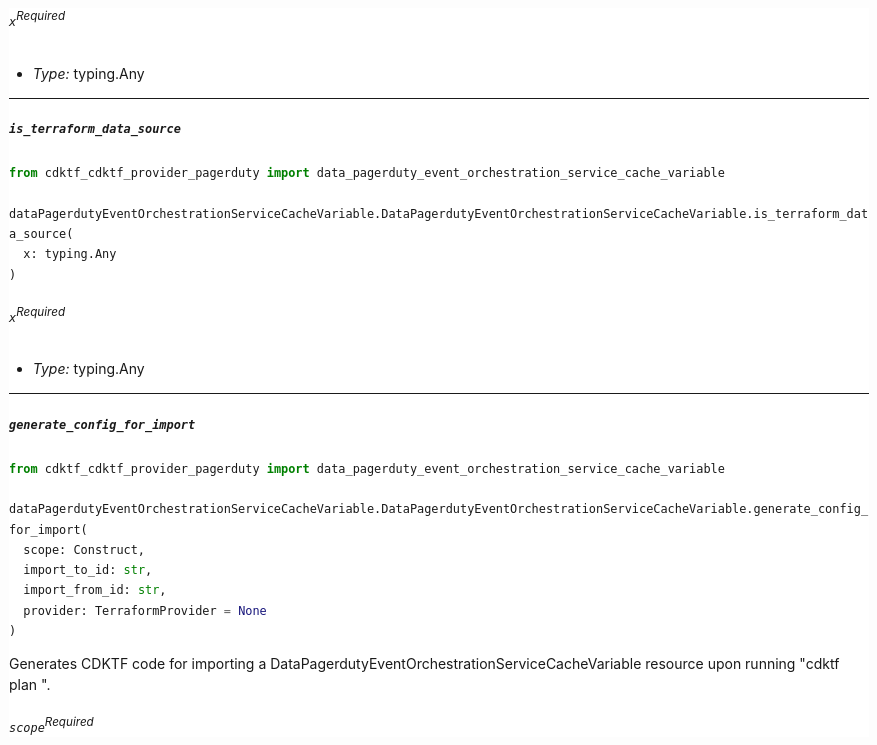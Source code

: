 ###### `x`<sup>Required</sup> <a name="x" id="@cdktf/provider-pagerduty.dataPagerdutyEventOrchestrationServiceCacheVariable.DataPagerdutyEventOrchestrationServiceCacheVariable.isTerraformElement.parameter.x"></a>

- *Type:* typing.Any

---

##### `is_terraform_data_source` <a name="is_terraform_data_source" id="@cdktf/provider-pagerduty.dataPagerdutyEventOrchestrationServiceCacheVariable.DataPagerdutyEventOrchestrationServiceCacheVariable.isTerraformDataSource"></a>

```python
from cdktf_cdktf_provider_pagerduty import data_pagerduty_event_orchestration_service_cache_variable

dataPagerdutyEventOrchestrationServiceCacheVariable.DataPagerdutyEventOrchestrationServiceCacheVariable.is_terraform_data_source(
  x: typing.Any
)
```

###### `x`<sup>Required</sup> <a name="x" id="@cdktf/provider-pagerduty.dataPagerdutyEventOrchestrationServiceCacheVariable.DataPagerdutyEventOrchestrationServiceCacheVariable.isTerraformDataSource.parameter.x"></a>

- *Type:* typing.Any

---

##### `generate_config_for_import` <a name="generate_config_for_import" id="@cdktf/provider-pagerduty.dataPagerdutyEventOrchestrationServiceCacheVariable.DataPagerdutyEventOrchestrationServiceCacheVariable.generateConfigForImport"></a>

```python
from cdktf_cdktf_provider_pagerduty import data_pagerduty_event_orchestration_service_cache_variable

dataPagerdutyEventOrchestrationServiceCacheVariable.DataPagerdutyEventOrchestrationServiceCacheVariable.generate_config_for_import(
  scope: Construct,
  import_to_id: str,
  import_from_id: str,
  provider: TerraformProvider = None
)
```

Generates CDKTF code for importing a DataPagerdutyEventOrchestrationServiceCacheVariable resource upon running "cdktf plan <stack-name>".

###### `scope`<sup>Required</sup> <a name="scope" id="@cdktf/provider-pagerduty.dataPagerdutyEventOrchestrationServiceCacheVariable.DataPagerdutyEventOrchestrationServiceCacheVariable.generateConfigForImport.parameter.scope"></a>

○ ○ ○ ○

**Activity:** Nothing but a number is expected here: the number of lines in the entries that include the word "generateConfigForImport".

**Result:** 2